Parliament's portfolio committee on justice on Wednesday adopted a report recommending the National Assembly ratify the increase, recommended by the commission for the remuneration of public office bearers last year.

It is expected to do so on Thursday, which will see magistrates paid their increases backdated from April last year.

The magistracy is at odds with the commission and the president on the issue, and has been trying to force a review of the commission's allocations for the past two years, on the basis that they were not properly consulted.

The Association of Regional Court Magistrates of Southern Africa successfully challenged the commission's 2011 recommendation and won a court order that the president review his decision to approve it.

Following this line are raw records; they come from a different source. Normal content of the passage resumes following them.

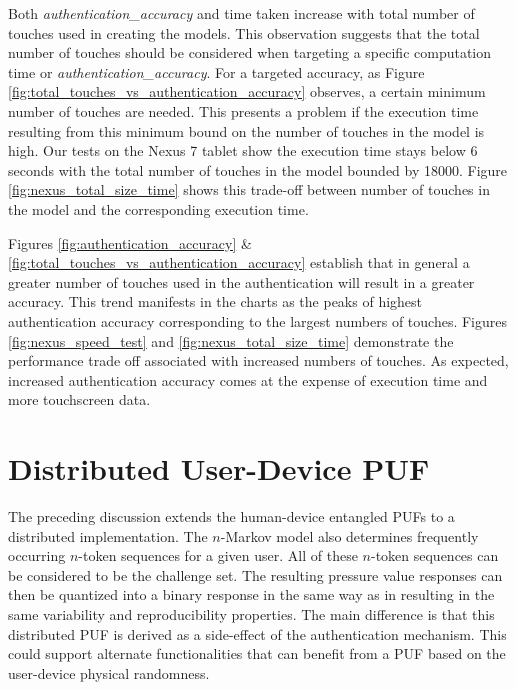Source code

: \documentclass{acm_proc_article-sp}
\begin{document}
Both {\it authentication\_accuracy} and time taken 
increase with total number of touches used in creating the models.
This observation suggests that the total number of touches
should be considered when targeting 
a specific computation time or {\it authentication\_accuracy}.
%
%
For a targeted accuracy, 
as Figure \ref{fig:total_touches_vs_authentication_accuracy} observes,
a certain minimum number of touches are needed.
This presents a problem if the execution time
resulting from this minimum bound on the
number of touches in the model is high. 
Our tests  on the Nexus 7 tablet show the execution time stays below 6 seconds
with the total number of touches in the model bounded by 18000.
Figure \ref{fig:nexus_total_size_time} shows this trade-off between number of touches
in the model and the corresponding execution time.

Figures \ref{fig:authentication_accuracy}  \& \ref{fig:total_touches_vs_authentication_accuracy}
establish that in general a greater number of touches used 
in the authentication will result in a greater accuracy. 
This trend manifests in the charts as the peaks of highest authentication accuracy  
corresponding to the largest numbers of touches. 
Figures \ref{fig:nexus_speed_test} and \ref{fig:nexus_total_size_time} 
demonstrate the performance trade off associated with increased numbers of touches. 
As expected, increased authentication accuracy 
comes at the expense of execution time and more touchscreen data.

\section{Distributed User-Device PUF}
\label{sec:PUF}
The preceding discussion extends the human-device entangled PUFs \cite{ScheelTyagi15} to a distributed implementation. 
The $n$-Markov model also determines frequently occurring $n$-token sequences for a
given user.
All of these $n$-token sequences can be considered to be the challenge set.
The resulting pressure value responses 
can then be quantized into a binary response in the same way as in 
\cite{ScheelTyagi15} resulting in the same variability and reproducibility properties. The main 
difference is that this distributed PUF is derived 
as a side-effect of the authentication mechanism.
This could support alternate functionalities that can benefit from a PUF based on the user-device physical randomness.
\end{document}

That matter has now been taken to the Constitutional Court and a ruling is expected soon.

In the meanwhile, the Judicial Officers' Association of SA (Joasa) has threatened to bring lower courts to a standstill from Monday.

 It said its members - who account for more half of the country's roughly 2 000 magistrates - would hear only postponements for a week.

Moreover, Joasa said in a newsletter this week that unless its demands were met it would step up the strike action.

The portfolio committee said in its report on Wednesday that it took a "dim view" of what would, in its view, be an illegal industrial action.

"This cannot be supported; no matter what the level of frustration, it is unacceptable that the public be disproportionately prejudiced in this way."

Recommendations queried

The committee had grappled with a request by the two magistrates' associations that it query the commission's recommendations.

But it concluded that its powers did not extend beyond approving or disapproving the commission's recommendation, and that doing otherwise would create a conflict of interests because the commission also determined the salaries of MPs.

"The committee understands its role to be limited... it is in no position, nor does it feel that it would be appropriate, for it to interrogate the recommendations of the independent commission."

However, MPs from both the ANC and the DA noted it might yet have to reconsider its position if the Constitutional Court, in its upcoming judgment, passed comment on the matter.

"The Constitutional Court might have a view on our role... if that happens we will have to change our view," DA MP Dene Smuts said.

Magistrates argue that their responsibilities have been extended by post-democratic legislation.

They want a single pay structure for the judiciary; one that would have their salaries and benefits put on the same sliding scale as those of judges.